▸ ABOUT THIS TASK
Search the records below for the word "match". Pull out each line that has it.

### THE DATA ###

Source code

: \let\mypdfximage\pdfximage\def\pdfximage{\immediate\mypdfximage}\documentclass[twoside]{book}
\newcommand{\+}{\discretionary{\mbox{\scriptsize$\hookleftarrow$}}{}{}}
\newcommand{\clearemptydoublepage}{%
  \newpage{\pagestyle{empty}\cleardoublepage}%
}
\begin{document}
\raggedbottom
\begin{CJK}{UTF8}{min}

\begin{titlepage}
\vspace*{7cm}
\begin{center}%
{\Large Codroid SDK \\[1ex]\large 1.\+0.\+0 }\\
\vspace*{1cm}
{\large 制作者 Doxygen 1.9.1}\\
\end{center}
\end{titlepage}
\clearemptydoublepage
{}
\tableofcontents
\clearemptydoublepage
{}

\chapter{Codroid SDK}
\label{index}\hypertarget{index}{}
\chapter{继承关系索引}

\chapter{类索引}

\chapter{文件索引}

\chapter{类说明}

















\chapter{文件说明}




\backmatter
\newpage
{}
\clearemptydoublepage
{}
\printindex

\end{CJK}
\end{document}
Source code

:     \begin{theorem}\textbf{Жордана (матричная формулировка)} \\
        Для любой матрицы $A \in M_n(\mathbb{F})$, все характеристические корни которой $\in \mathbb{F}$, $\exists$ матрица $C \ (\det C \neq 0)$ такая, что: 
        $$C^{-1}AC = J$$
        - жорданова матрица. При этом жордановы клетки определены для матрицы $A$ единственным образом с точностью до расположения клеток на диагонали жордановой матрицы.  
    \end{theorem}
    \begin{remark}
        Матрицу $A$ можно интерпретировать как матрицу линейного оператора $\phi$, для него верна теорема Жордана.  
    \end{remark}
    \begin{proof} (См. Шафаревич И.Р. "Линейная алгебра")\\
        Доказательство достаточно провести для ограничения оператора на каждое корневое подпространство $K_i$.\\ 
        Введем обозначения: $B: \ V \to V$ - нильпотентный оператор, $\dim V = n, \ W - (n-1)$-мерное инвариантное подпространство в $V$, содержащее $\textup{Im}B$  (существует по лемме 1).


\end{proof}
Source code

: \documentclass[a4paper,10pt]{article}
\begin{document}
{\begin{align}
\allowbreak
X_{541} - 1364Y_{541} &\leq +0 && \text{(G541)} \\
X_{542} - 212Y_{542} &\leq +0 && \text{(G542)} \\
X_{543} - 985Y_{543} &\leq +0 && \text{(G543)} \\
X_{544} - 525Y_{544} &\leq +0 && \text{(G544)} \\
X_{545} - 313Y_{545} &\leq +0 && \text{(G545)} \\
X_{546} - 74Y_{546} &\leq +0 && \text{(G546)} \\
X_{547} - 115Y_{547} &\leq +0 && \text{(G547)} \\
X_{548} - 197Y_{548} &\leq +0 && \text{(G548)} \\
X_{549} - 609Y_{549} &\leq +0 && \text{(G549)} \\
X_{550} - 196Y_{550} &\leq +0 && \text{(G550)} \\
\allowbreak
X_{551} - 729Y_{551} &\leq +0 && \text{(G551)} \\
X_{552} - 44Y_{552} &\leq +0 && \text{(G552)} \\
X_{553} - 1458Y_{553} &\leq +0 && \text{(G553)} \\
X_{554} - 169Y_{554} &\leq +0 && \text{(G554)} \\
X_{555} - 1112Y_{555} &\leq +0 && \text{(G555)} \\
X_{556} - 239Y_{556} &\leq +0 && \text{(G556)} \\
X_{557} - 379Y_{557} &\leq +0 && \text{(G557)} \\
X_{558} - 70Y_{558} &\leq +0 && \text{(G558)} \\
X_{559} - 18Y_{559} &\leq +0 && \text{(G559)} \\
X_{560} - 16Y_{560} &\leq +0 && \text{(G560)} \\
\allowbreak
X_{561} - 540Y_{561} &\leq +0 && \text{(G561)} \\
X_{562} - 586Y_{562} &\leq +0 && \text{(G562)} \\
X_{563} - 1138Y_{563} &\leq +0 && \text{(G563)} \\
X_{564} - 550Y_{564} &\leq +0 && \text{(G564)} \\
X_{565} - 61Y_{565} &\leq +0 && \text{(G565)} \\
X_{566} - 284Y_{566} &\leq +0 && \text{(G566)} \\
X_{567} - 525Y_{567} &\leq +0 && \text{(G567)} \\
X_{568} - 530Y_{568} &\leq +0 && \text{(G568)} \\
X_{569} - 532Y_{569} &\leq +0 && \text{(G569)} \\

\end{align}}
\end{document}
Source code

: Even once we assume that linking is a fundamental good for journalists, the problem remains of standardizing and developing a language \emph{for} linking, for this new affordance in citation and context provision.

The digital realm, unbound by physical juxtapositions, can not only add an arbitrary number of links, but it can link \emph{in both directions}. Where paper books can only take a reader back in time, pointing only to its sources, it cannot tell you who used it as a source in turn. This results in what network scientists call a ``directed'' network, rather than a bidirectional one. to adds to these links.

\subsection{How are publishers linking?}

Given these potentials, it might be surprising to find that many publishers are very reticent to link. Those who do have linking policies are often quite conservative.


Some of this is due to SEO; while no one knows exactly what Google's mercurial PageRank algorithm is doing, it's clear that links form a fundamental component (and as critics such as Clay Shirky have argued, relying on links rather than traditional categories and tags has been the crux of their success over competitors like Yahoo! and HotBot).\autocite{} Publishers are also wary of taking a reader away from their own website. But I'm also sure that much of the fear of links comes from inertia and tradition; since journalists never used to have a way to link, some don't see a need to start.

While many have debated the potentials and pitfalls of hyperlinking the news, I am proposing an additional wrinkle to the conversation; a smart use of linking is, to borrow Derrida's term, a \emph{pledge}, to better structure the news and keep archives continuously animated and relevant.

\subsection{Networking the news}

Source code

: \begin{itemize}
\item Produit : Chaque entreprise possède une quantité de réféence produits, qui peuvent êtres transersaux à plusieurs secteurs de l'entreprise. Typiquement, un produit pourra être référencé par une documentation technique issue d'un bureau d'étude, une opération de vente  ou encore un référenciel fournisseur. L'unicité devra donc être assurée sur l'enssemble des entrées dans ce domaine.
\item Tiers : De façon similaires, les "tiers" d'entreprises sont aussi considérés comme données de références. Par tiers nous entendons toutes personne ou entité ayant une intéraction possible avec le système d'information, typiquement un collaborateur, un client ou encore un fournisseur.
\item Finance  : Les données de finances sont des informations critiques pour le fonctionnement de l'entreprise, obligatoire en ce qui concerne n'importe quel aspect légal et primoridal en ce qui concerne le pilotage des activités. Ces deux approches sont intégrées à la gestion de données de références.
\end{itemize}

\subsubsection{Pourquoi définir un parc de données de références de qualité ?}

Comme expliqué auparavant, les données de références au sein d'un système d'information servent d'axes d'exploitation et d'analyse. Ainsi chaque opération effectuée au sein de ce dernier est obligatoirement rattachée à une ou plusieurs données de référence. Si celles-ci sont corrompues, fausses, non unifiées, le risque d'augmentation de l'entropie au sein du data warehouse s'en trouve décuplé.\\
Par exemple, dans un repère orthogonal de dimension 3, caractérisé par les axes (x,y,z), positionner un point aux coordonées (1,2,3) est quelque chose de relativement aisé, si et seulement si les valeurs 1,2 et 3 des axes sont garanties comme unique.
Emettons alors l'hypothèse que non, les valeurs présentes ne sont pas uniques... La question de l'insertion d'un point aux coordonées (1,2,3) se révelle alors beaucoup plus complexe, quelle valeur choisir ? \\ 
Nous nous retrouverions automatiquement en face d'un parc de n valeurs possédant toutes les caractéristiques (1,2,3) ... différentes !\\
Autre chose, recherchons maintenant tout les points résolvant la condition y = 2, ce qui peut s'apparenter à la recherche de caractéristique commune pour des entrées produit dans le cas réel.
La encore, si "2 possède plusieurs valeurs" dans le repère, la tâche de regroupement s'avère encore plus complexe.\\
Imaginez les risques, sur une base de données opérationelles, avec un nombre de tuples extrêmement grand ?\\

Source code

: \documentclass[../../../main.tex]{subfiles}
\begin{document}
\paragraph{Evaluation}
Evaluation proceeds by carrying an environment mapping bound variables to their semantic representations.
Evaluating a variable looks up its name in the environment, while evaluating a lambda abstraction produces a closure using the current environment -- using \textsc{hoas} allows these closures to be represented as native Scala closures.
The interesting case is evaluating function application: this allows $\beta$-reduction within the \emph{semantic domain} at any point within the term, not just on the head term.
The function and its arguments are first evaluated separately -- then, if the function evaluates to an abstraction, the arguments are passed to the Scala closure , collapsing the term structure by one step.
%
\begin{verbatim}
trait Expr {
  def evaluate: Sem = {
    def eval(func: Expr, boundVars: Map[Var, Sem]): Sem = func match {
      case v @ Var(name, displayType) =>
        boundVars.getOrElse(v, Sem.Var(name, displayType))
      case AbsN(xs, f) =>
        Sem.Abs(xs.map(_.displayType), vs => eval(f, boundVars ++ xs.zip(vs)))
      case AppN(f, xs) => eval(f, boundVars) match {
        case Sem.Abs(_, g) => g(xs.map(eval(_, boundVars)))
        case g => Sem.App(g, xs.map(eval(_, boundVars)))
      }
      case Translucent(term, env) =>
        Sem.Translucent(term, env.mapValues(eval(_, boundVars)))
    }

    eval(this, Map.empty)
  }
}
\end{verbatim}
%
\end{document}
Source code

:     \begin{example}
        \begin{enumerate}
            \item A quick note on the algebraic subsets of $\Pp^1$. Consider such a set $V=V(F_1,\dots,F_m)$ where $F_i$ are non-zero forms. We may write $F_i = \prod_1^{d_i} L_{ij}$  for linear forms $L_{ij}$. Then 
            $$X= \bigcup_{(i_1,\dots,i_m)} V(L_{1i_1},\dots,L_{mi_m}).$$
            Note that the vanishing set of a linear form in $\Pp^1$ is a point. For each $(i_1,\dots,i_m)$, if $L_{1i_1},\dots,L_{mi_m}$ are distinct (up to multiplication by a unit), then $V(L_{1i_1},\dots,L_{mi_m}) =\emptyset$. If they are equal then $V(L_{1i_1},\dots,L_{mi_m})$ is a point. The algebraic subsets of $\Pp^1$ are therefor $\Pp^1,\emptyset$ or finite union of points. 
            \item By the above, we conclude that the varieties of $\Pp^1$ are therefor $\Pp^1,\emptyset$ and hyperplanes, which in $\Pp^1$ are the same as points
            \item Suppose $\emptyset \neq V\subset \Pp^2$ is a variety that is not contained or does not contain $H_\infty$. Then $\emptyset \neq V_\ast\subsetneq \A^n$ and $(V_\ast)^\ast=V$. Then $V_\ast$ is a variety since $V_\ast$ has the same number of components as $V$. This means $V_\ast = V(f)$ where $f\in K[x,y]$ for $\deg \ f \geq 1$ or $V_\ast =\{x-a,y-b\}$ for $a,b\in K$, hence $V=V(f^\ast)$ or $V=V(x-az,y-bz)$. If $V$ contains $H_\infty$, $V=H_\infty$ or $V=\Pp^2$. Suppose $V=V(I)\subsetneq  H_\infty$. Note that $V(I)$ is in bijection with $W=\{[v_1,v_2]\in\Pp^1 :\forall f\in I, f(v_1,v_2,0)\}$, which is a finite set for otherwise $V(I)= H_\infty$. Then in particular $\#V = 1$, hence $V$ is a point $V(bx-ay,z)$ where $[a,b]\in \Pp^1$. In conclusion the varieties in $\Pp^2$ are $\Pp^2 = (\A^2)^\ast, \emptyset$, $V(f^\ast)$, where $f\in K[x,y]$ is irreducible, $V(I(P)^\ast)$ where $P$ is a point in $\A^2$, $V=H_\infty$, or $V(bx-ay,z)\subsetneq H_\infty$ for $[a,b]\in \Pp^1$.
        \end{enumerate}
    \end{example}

###

▸ SOLUTION
    def eval(func: Expr, boundVars: Map[Var, Sem]): Sem = func match {
      case AppN(f, xs) => eval(f, boundVars) match {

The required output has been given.